Essential Amino Acids and Female Hair Loss

Of recent popular discussion has been the suggestion that essential amino acids can be used to either prevent, or correct hair loss. Thus if you are looking for a natural and un-invasive remedy, essential amino acids might sound like the perfect plan. But is this treatment effective and how does it work?

Firstly, amino acids are the individual components which join together to create protein, including the protein found in hair. Our bodies are able to synthesize many of the amino acids required for our proteins but not all. The rest are supplied through diet and are referred to as the essential amino acids. Therefore it might make sense to assume that consuming more essential amino acids should equal more hair. Moreover, nutritional status has been correlated with hair loss, however in most cases adequate levels of essential amino acids are obtained through diet without the need for supplements (1). As has been discussed previously in this blog, there are many reasons for hair loss but poor nutrition on its own does not seem to be a common diagnosis. Although there does seem to be at least one documented exception.
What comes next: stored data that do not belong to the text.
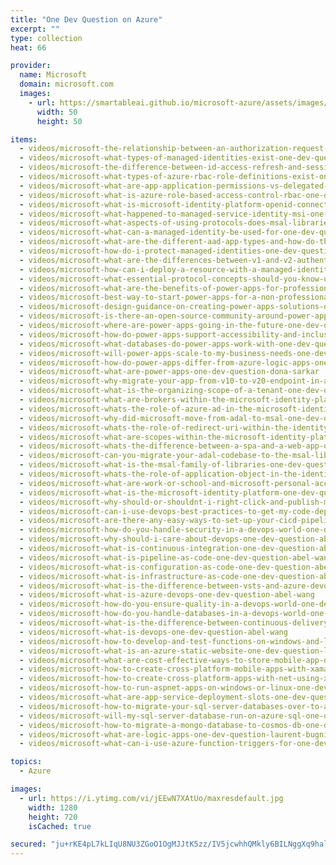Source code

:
 ```yaml
---
title: "One Dev Question on Azure"
excerpt: ""
type: collection
heat: 66

provider:
  name: Microsoft
  domain: microsoft.com
  images:
    - url: https://smartableai.github.io/microsoft-azure/assets/images/organizations/microsoft.com-50x50.jpg
      width: 50
      height: 50

items:
  - videos/microsoft-the-relationship-between-an-authorization-request-and-tokens-one-dev-question-hirsch-singhal
  - videos/microsoft-what-types-of-managed-identities-exist-one-dev-question-arturo-lucatero
  - videos/microsoft-the-difference-between-id-access-refresh-and-session-tokens-one-dev-question-hirsch-singhal
  - videos/microsoft-what-types-of-azure-rbac-role-definitions-exist-one-dev-question-arturo-lucatero
  - videos/microsoft-what-are-app-application-permissions-vs-delegated-permissions-one-dev-question-hirsch-singhal
  - videos/microsoft-what-is-azure-role-based-access-control-rbac-one-dev-question-arturo-lucatero
  - videos/microsoft-what-is-microsoft-identity-platform-openid-connect-certified-one-dev-question-hirsch-singhal
  - videos/microsoft-what-happened-to-managed-service-identity-msi-one-dev-question-arturo-lucatero
  - videos/microsoft-what-aspects-of-using-protocols-does-msal-libraries-make-easier-one-dev-question-hirsch-singhal
  - videos/microsoft-what-can-a-managed-identity-be-used-for-one-dev-question-arturo-lucatero
  - videos/microsoft-what-are-the-different-aad-app-types-and-how-do-they-compare-one-dev-question-hirsch-singhal
  - videos/microsoft-how-do-i-protect-managed-identities-one-dev-question-arturo-lucatero
  - videos/microsoft-what-are-the-differences-between-v1-and-v2-authentication-one-dev-question-hirsch-singhal
  - videos/microsoft-how-can-i-deploy-a-resource-with-a-managed-identity-one-dev-question-arturo-lucatero
  - videos/microsoft-what-essential-protocol-concepts-should-you-know-using-msal-one-dev-question-hirsch-singhal
  - videos/microsoft-what-are-the-benefits-of-power-apps-for-professional-developers-one-dev-question-dona-sarkar
  - videos/microsoft-best-way-to-start-power-apps-for-a-non-professional-developer-one-dev-question-dona-sarkar
  - videos/microsoft-design-guidance-on-creating-power-apps-solutions-one-dev-question-dona-sarkar
  - videos/microsoft-is-there-an-open-source-community-around-power-apps-one-dev-question-dona-sarkar
  - videos/microsoft-where-are-power-apps-going-in-the-future-one-dev-question-dona-sarkar
  - videos/microsoft-how-do-power-apps-support-accessibility-and-inclusiveness-one-dev-question-dona-sarkar
  - videos/microsoft-what-databases-do-power-apps-work-with-one-dev-question-dona-sarkar
  - videos/microsoft-will-power-apps-scale-to-my-business-needs-one-dev-question-dona-sarkar
  - videos/microsoft-how-do-power-apps-differ-from-azure-logic-apps-one-dev-question-dona-sarkar
  - videos/microsoft-what-are-power-apps-one-dev-question-dona-sarkar
  - videos/microsoft-why-migrate-your-app-from-v10-to-v20-endpoint-in-azure-ad-one-dev-question-jean-marc-prieur
  - videos/microsoft-what-is-the-organizing-scope-of-a-tenant-one-dev-question-jean-marc-prieur
  - videos/microsoft-what-are-brokers-within-the-microsoft-identity-platform-one-dev-question-jean-marc-prieur
  - videos/microsoft-whats-the-role-of-azure-ad-in-the-microsoft-identity-platform-one-dev-question-jean-marc-prieur
  - videos/microsoft-why-did-microsoft-move-from-adal-to-msal-one-dev-question-jean-marc-prieur
  - videos/microsoft-whats-the-role-of-redirect-uri-within-the-identity-platform-one-dev-question-jean-marc-prieur
  - videos/microsoft-what-are-scopes-within-the-microsoft-identity-platform-one-dev-question-jean-marc-prieur
  - videos/microsoft-whats-the-difference-between-a-spa-and-a-web-app-one-dev-question-jean-marc-prieur
  - videos/microsoft-can-you-migrate-your-adal-codebase-to-the-msal-libraries-one-dev-question-jean-marc-prieur
  - videos/microsoft-what-is-the-msal-family-of-libraries-one-dev-question-jean-marc-prieur
  - videos/microsoft-whats-the-role-of-application-object-in-the-identity-platform-one-dev-question-jean-marc-prieur
  - videos/microsoft-what-are-work-or-school-and-microsoft-personal-accounts-one-dev-question-jean-marc-prieur
  - videos/microsoft-what-is-the-microsoft-identity-platform-one-dev-question-jean-marc-prieur
  - videos/microsoft-why-should-or-shouldnt-i-right-click-and-publish-my-apps-to-azure-one-dev-question-abel-wang
  - videos/microsoft-can-i-use-devops-best-practices-to-get-my-code-deployed-to-azure-one-dev-question-abel-wang
  - videos/microsoft-are-there-any-easy-ways-to-set-up-your-cicd-pipelines-into-azure-one-dev-question-abel-wang
  - videos/microsoft-how-do-you-handle-security-in-a-devops-world-one-dev-question-abel-wang
  - videos/microsoft-why-should-i-care-about-devops-one-dev-question-abel-wang
  - videos/microsoft-what-is-continuous-integration-one-dev-question-abel-wang
  - videos/microsoft-what-is-pipeline-as-code-one-dev-question-abel-wang
  - videos/microsoft-what-is-configuration-as-code-one-dev-question-abel-wang
  - videos/microsoft-what-is-infrastructure-as-code-one-dev-question-abel-wang
  - videos/microsoft-what-is-the-difference-between-vsts-and-azure-devops-one-dev-question-abel-wang
  - videos/microsoft-what-is-azure-devops-one-dev-question-abel-wang
  - videos/microsoft-how-do-you-ensure-quality-in-a-devops-world-one-dev-question-abel-wang
  - videos/microsoft-how-do-you-handle-databases-in-a-devops-world-one-dev-question-abel-wang
  - videos/microsoft-what-is-the-difference-between-continuous-delivery-and-deployment-one-dev-question-abel-wang
  - videos/microsoft-what-is-devops-one-dev-question-abel-wang
  - videos/microsoft-how-to-develop-and-test-functions-on-windows-and-linux-one-dev-question-laurent-bugnion
  - videos/microsoft-what-is-an-azure-static-website-one-dev-question-laurent-bugnion
  - videos/microsoft-what-are-cost-effective-ways-to-store-mobile-app-data-in-azure-one-dev-question-laurent-bugnion
  - videos/microsoft-how-to-create-cross-platform-mobile-apps-with-xamarin-one-dev-question-laurent-bugnion
  - videos/microsoft-how-to-create-cross-platform-apps-with-net-using-xamarin-one-dev-question-laurent-bugnion
  - videos/microsoft-how-to-run-aspnet-apps-on-windows-or-linux-one-dev-question-laurent-bugnion
  - videos/microsoft-what-are-app-service-deployment-slots-one-dev-question-laurent-bugnion
  - videos/microsoft-how-to-migrate-your-sql-server-databases-over-to-azure-one-dev-question-laurent-bugnion
  - videos/microsoft-will-my-sql-server-database-run-on-azure-sql-one-dev-question-laurent-bugnion
  - videos/microsoft-how-to-migrate-a-mongo-database-to-cosmos-db-one-dev-question-laurent-bugnion
  - videos/microsoft-what-are-logic-apps-one-dev-question-laurent-bugnion
  - videos/microsoft-what-can-i-use-azure-function-triggers-for-one-dev-question-laurent-bugnion

topics:
  - Azure

images:
  - url: https://i.ytimg.com/vi/jEEwN7XAtUo/maxresdefault.jpg
    width: 1280
    height: 720
    isCached: true

secured: "ju+rKE4pL7kLIqU8NU3ZGoO1OgMJJtK5zz/IV5jcwhhQMkly6BILNggXq9halUw3V980b1ip+KWNG9Tv1Gqdh20YPhfDYzh2wV/zyvgmWxjFLlUzYBhmDCuZzsTcfY77IoTH0EHmSKuXb7b4fTLydKKoamm+kciwZ6KfTTUJiIPho4ZPliHMF1sD+CBn+cSmafDGkxORsx8Wt50D6TwkytgjlY0TuIyLSkP6b5ilp1j3yC+k9JHgtzQBEtDsDPBvxtO+WZJ+g7l//cMGw//Rxi5FJSRvqGbQnertCLL5LI2bgtYnmycK6GzbNcucP8J3rusoyYo4aBLZpfS9P/Ptn9IcqTC7HrFDG5noIci9n8Q=;fzR6r0W5oKr5rKfYPFqCbg=="
---
```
An increased intake of the essential amino acid lysine in combination with iron has been shown to be effective for women specifically (2–4). A clinical study reported that over 70% of women noticing increased hair loss were also low in iron (2). Furthermore, menstruating women have a greater need for increased daily iron (1).

Overall, a diet that contains a moderate amount of the essential amino acid lysine as well as iron may improve hair loss in women. Try some lysine-rich choices including meat, fish and eggs as one step in maintaining your quality of hair.

Article by: Dr. J.L. Carviel, Mediprobe Research Inc.


  1. Rushton DH. Nutritional factors and hair loss. Clin Exp Dermatol. 2002 Jul;27(5):396–404.
  2. Rushton DH, Ramsay ID, James KC, Norris MJ, Gilkes JJ. Biochemical and trichological characterization of diffuse alopecia in women. Br J Dermatol. 1990 Aug;123(2):187–97.
  3. Kantor J, Kessler LJ, Brooks DG, Cotsarelis G. Decreased serum ferritin is associated with alopecia in women. J Invest Dermatol. 2003 Nov;121(5):985–8.
  4. Rushton DH, Norris MJ, Dover R, Busuttil N. Causes of hair loss and the developments in hair rejuvenation. Int J Cosmet Sci. 2002 Feb;24(1):17–23.